I lost touch with God for almost five years after my Dad passed away unexpectedly. I was fifteen and had expected to wake up on Friday morning to go to school, but instead had to come to terms that my family of three was now a family of two.
My parents raised me in the Catholic church and sent me to Catholic schools from Kindergarten until my high school graduation, so I was raised with a strong faith in God. When I lost my Dad the first and only thing I thought to do was pray. I remember asking God to stop my pain and to let me go back to a normal sophomore year of high school. I spent my study halls in my high school’s chapel crying and looking for answers, but I never felt better. After awhile I felt as if God had completely abandoned me. The church I grew up in never felt like a home or a community of people that I could lean on in a time of need, so I decided to stop attending church and I stopped praying.
I hated talking about my faith for the rest of my Catholic high school experience. God was my enemy in every sense. He took my Dad from me, he caused me pain, and he abandoned me in my time of need. I never planned on going back to church until about a year ago I had another unfortunate life event take place where the only place I felt I could turn was God.
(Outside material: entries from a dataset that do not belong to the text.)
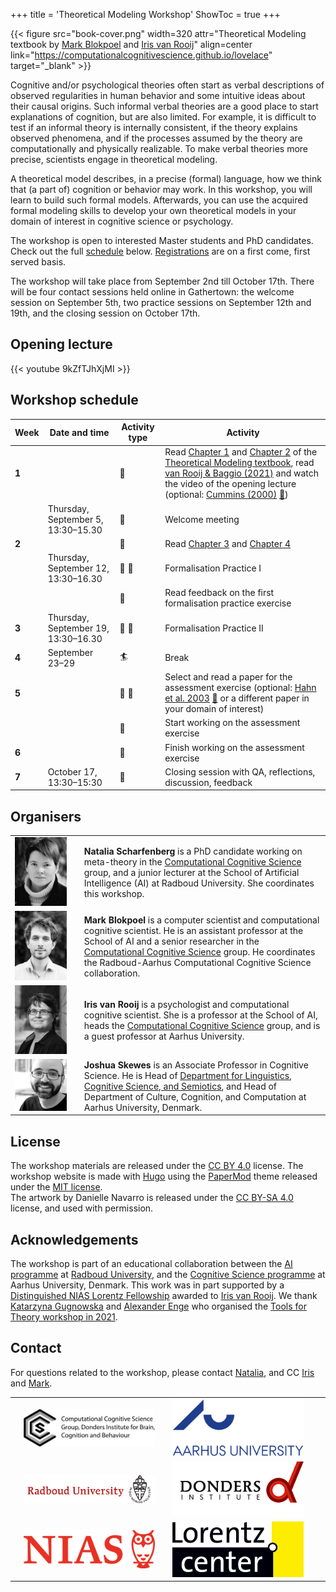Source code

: +++
title = 'Theoretical Modeling Workshop'
ShowToc = true
+++


{{< figure src="book-cover.png" width=320 attr="Theoretical Modeling textbook by [Mark Blokpoel](https://www.markblokpoel.com) and [Iris van Rooij](https://irisvanrooijcogsci.com/)" align=center link="https://computationalcognitivescience.github.io/lovelace" target="_blank" >}}

Cognitive and/or psychological theories often start as verbal descriptions of observed regularities in human behavior and some intuitive ideas about their causal origins. Such informal verbal theories are a good place to start explanations of cognition, but are also limited. For example, it is difficult to test if an informal theory is internally consistent, if the theory explains observed phenomena, and if the processes assumed by the theory are computationally and physically realizable. To make verbal theories more precise, scientists engage in theoretical modeling.  

A theoretical model describes, in a precise (formal) language, how we think that (a part of) cognition or behavior may work. In this workshop, you will learn to build such formal models. Afterwards, you can use the acquired formal modeling skills to develop your own theoretical models in your domain of interest in cognitive science or psychology.

The workshop is open to interested Master students and PhD candidates. Check out the full [schedule](#workshop-schedule) below. [Registrations](/tm-workshop/registration) are on a first come, first served basis.


The workshop will take place from September 2nd till October 17th.
There will be four contact sessions held online in Gathertown: the welcome session on September 5th, two practice sessions on September 12th and 19th, and the closing session on October 17th. 

## Opening lecture

{{< youtube 9kZfTJhXjMI >}}

## Workshop schedule

Week | Date and time | Activity type | Activity 
-----|---------------|---------------|----------
**1**  |  | :book: | Read [Chapter 1](https://computationalcognitivescience.github.io/lovelace/part_i/intro) and [Chapter 2](https://computationalcognitivescience.github.io/lovelace/part_i/foundations) of the [Theoretical Modeling textbook](https://computationalcognitivescience.github.io/lovelace), read [van Rooij & Baggio (2021)](https://journals.sagepub.com/doi/full/10.1177/1745691620970604) and watch the video of the opening lecture (optional: [Cummins (2000)](https://doi.org/10.7551/mitpress/2930.003.0009) [:page_facing_up:](https://www.researchgate.net/profile/Robert-Cummins-4/publication/282926459_%27How_does_it_Work%27_vs_%27What_are_the_Laws%27_Two_Conceptions_of_Psychological_Explanation/links/5fac2471299bf18c5b68d4fe/How-does-it-Work-vs-What-are-the-Laws-Two-Conceptions-of-Psychological-Explanation.pdf))
|| Thursday, September 5, 13:30–15.30 | :busts_in_silhouette: | Welcome meeting | 
**2** | | :book: | Read [Chapter 3](https://computationalcognitivescience.github.io/lovelace/part_ii/math) and [Chapter 4](https://computationalcognitivescience.github.io/lovelace/part_ii/subset)
|| Thursday, September 12, 13:30–16.30 | :busts_in_silhouette: :pencil: | Formalisation Practice I | 
||  | :pencil: | Read feedback on the first formalisation practice exercise | 
**3** | Thursday, September 19, 13:30–16.30 | :busts_in_silhouette: :pencil: | Formalisation Practice II | 
**4** | September 23–29 | :surfer: | Break | 
**5** | | :book: :pencil: | Select and read a paper for the assessment exercise (optional: [Hahn et al. 2003](https://doi.org/10.1016/S0010-0277(02)00184-1) [:page_facing_up:](https://pcl.sitehost.iu.edu/rgoldsto/courses/concepts/hahnsim.pdf) or a different paper in your domain of interest) |
|| | :pencil: | Start working on the assessment exercise |
**6** | | :pencil: | Finish working on the assessment exercise | 
**7** | October 17, 13:30–15:30 | :busts_in_silhouette: | Closing session with QA, reflections, discussion, feedback |



## Organisers

| | | |
----------|-----|------
[![](Natalia.webp)](https://www.ru.nl/personen/scharfenberg-n) | | **Natalia Scharfenberg** is a PhD candidate working on meta-theory in the [Computational Cognitive Science](https://www.ru.nl/en/departments/donders-centre-for-cognition/computational-cognitive-science) group, and a junior lecturer at the School of Artificial Intelligence (AI) at Radboud University. She coordinates this workshop.| 
[![](Mark.webp)](https://markblokpoel.com) | | **Mark Blokpoel** is a computer scientist and computational cognitive scientist. He is an assistant professor at the School of AI and a senior researcher in the [Computational Cognitive Science](https://www.ru.nl/en/departments/donders-centre-for-cognition/computational-cognitive-science) group. He coordinates the Radboud-Aarhus Computational Cognitive Science collaboration. | 
[![](Iris.webp)](https://irisvanrooijcogsci.com) | | **Iris van Rooij** is a psychologist and computational cognitive scientist. She is a professor at the School of AI, heads the [Computational Cognitive Science](https://www.ru.nl/en/departments/donders-centre-for-cognition/computational-cognitive-science) group, and is a guest professor at Aarhus University. 
[![](Josh.jpg)](https://pure.au.dk/portal/en/persons/filjcs%40cc.au.dk) | | **Joshua Skewes** is an Associate Professor in Cognitive Science. He is Head of [Department for Linguistics, Cognitive Science, and Semiotics](https://cc.au.dk/en/about-the-school/departments/linguistics-cognitive-science-and-semiotics), and Head of Department of Culture, Cognition, and Computation at Aarhus University, Denmark. |

## License

The workshop materials are released under the [CC BY 4.0](https://creativecommons.org/licenses/by/4.0/) license. The workshop website is made with [Hugo](https://gohugo.io) using the [PaperMod](https://github.com/adityatelange/hugo-PaperMod) theme released under the [MIT license](https://github.com/adityatelange/hugo-PaperMod/blob/master/LICENSE).  
The artwork by Danielle Navarro is released under the [CC BY-SA 4.0](https://creativecommons.org/licenses/by-sa/4.0/) license, and used with permission.

## Acknowledgements

 The workshop is part of an educational collaboration between the [AI programme](https://www.ru.nl/en/education/bachelors/artificial-intelligence) at [Radboud University](https://www.ru.nl), and the [Cognitive Science programme](https://cc.au.dk/en/about-the-school/subjects/cognitive-science) at Aarhus University, Denmark.
This work was in part supported by a [Distinguished NIAS Lorentz Fellowship](https://nias.knaw.nl/fellowships/distinguished-lorentz-fellowship/) awarded to [Iris van Rooij](https://nias.knaw.nl/fellow/rooij-iris-van).
We thank [Katarzyna Gugnowska](https://www.cbs.mpg.de/person/gugnowska/1843226) and [Alexander Enge](https://www.cbs.mpg.de/person/enge/1843226) who organised the [Tools for Theory workshop in 2021](https://www.cbs.mpg.de/en/tools-for-theory).

## Contact

For questions related to the workshop, please contact [Natalia](mailto:natalia.scharfenberg@donders.ru.nl), and CC [Iris](mailto:iris.vanrooij@donders.ru.nl) and [Mark](mailto:mark.blokpoel@donders.ru.nl).



|   |      |   |       |      |   |
|---|:----:|---| :-----:|-----|---|
|| [![](ccs.webp)](https://www.ru.nl/en/departments/donders-centre-for-cognition/computational-cognitive-science) | | [![](Aarhus.png)](https://international.au.dk) ||
|| [![](ru_logo.svg)](https://www.ru.nl) | |  [![](donders_logo.svg)](https://www.ru.nl/en/donders-institute) ||
||[![](logo-NIAS_rood.png)](https://nias.knaw.nl) | | [![](lorentz.jpg)](https://www.lorentzcenter.nl) ||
I knew my previous church was somewhere I felt uncomfortable and unwelcomed, so I asked around and decided to try a non-denominational church in the Rockford area. Walking into a new church was intimidating, but everyone was welcoming and made me feel comfortable in a new environment. I started attending regularly and praying a little more each day until I felt like I had formed a brand new relationship with God.
Coming into a non-denominational church, they focused a lot more on reading the bible outside of church time. I thought this was absolute insanity considering I spent so much time reading the bible in grade school, but I decided to try it and see what I could get out of it. One day while I was reading, two words stood out to me, “Jesus wept” (John 11:35). Just those few words made me realize that in Jesus’s time of need, even when he was weeping, God was there. God may not have changed his circumstances or helped him, but he was there. God knows where we are going in life and knows that we need to go through rough water to get there. He is weeping for us and a long with us. I selfishly never saw that God never abandoned me. He loved me through my triumphs, through my tears, and even through my defiance in him.
Church was something that was always really important to my Dad, so adding that back into my life has not only made me feel closer to God, but closer to my Dad. I’m not perfect and I forget to go to church and I forget to read scripture, but it’s comforting to know that I always have a loving Father waiting for me with open arms every Sunday.